■ Your task
Find every line in the records below that contains the word "physical", and copy each such line.

■ Exercise data
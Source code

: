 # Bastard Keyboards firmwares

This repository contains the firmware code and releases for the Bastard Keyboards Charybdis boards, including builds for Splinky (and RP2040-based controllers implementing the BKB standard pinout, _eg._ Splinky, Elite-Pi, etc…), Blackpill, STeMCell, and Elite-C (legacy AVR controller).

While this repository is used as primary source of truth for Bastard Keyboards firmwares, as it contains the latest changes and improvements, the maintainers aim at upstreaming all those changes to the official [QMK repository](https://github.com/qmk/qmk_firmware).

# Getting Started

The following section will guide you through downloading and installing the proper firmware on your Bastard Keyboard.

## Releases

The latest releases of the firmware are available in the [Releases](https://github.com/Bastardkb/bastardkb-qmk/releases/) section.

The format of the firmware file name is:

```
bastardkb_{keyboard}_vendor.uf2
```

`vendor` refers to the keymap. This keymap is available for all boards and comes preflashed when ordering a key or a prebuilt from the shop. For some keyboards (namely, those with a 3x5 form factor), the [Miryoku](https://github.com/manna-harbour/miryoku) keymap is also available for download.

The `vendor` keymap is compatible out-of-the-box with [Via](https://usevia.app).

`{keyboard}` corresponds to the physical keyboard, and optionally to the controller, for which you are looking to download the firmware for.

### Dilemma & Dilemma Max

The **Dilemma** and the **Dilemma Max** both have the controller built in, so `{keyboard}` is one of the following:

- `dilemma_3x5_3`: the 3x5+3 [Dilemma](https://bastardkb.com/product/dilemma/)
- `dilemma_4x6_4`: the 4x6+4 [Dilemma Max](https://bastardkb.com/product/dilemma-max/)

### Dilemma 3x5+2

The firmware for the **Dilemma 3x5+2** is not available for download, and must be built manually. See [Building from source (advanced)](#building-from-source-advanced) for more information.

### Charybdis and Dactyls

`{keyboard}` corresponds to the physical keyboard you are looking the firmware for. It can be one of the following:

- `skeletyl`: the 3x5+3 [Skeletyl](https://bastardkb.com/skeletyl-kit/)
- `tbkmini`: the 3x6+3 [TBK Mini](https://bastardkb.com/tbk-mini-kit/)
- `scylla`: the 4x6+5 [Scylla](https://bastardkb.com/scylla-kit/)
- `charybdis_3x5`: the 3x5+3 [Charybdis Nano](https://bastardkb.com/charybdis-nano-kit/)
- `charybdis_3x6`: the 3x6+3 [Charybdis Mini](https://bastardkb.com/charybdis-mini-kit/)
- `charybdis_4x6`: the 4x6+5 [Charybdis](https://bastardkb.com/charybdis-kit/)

■ Exercise solution
`{keyboard}` corresponds to the physical keyboard, and optionally to the controller, for which you are looking to download the firmware for.
`{keyboard}` corresponds to the physical keyboard you are looking the firmware for. It can be one of the following:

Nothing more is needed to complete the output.